Una vez vivenciado todos los tipos de padeceres, se atravesaba la generación de la muerte de la existencia, Thanatia. Era un páramo desolado y árido, donde no se aspiraba a nada, solo a la llegada del fin último. Allí ya no se experimentaba sufrimiento, no existían acontecimientos para experimentar, nada de placeres. Era un proceso sin emoción ni dolor, ya no se portaba sentimiento de pérdida, la respiración era calmada y consciente, el pensamiento no vagaba ni al pasado ni al futuro. Era el vértice geográfico y temporal de la aceptación. Allí se sucedían las muertes, violentas, por inanición, de mera vejez, creada por los diferentes tipos de podredumbre de la carne o acaecida por la pérdida de la razón. Todo para entender que a cada muerte sigue una nueva vida, comprender que el término y el inicio son una misma cosa.
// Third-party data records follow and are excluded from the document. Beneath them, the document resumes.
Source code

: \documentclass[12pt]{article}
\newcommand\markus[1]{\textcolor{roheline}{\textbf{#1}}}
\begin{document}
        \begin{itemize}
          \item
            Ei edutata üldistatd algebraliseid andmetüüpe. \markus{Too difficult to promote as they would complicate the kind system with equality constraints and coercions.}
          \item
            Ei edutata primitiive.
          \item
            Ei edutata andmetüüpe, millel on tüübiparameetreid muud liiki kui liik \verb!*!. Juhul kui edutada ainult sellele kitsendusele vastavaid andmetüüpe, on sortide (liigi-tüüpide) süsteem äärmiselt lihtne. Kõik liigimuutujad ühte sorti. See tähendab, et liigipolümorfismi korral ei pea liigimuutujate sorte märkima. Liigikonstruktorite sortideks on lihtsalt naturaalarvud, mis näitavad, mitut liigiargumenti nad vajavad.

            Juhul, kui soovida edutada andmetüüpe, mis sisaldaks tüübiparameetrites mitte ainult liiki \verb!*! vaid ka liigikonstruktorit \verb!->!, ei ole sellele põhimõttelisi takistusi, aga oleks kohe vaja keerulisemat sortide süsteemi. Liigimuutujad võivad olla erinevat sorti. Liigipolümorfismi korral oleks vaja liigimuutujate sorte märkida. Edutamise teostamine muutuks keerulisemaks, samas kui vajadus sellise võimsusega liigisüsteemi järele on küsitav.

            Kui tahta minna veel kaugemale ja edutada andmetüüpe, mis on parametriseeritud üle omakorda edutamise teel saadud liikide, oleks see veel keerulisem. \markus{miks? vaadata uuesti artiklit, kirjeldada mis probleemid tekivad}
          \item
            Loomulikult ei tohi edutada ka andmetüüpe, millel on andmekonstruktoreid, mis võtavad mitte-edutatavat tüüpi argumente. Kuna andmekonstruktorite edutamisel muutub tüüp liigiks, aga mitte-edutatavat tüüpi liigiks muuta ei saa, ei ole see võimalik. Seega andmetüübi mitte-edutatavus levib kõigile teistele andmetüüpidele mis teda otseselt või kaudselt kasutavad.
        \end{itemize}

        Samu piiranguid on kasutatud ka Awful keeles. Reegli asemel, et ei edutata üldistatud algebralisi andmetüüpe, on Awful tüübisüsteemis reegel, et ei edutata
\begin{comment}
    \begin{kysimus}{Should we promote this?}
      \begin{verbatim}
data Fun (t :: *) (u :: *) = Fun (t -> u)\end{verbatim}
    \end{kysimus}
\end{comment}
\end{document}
El aglutinante entre Keresia y Thanatia, es la vida en Erosia. Hasta entonces los humanos había creído fielmente que no existía otra congruencia posible, el amor solo era viable durante la vida, aunque esta fuera también lugar de la calamidad. Sin embargo, para la lógica primaria, el reino de Eros, el nexo entre las dos primeras existencias se debía experimentar a continuación y no entre las mismas. Sarpedón debía aprender que la nada generó el Uno, del Uno afloró el Dos y que el Tres solo surgía de la unión entre el Uno y el Dos. Los humanos no podrían nunca elevar su conciencia y trascender al amor puro sin fusionar los instintos destructivos y la aceptación del término de la existencia.

Por ese motivo Sarpedón acometió su existencia en Erosia solo cuando traspaso los límites del miedo terrenal. En Erosia, se entregó a todas las apariciones del amor, que no es más que uno manifestado en todos los seres, en todo lo que existe. No Solo en apreciar las diferentes manifestaciones del amor entre humanos, también hacia las demás manifestaciones de la vida, incluso apreciando y velando el amor en lo aparentemente inerte, sin diferenciar entre lo accesible y lejano. Incluso amando lo no perceptible.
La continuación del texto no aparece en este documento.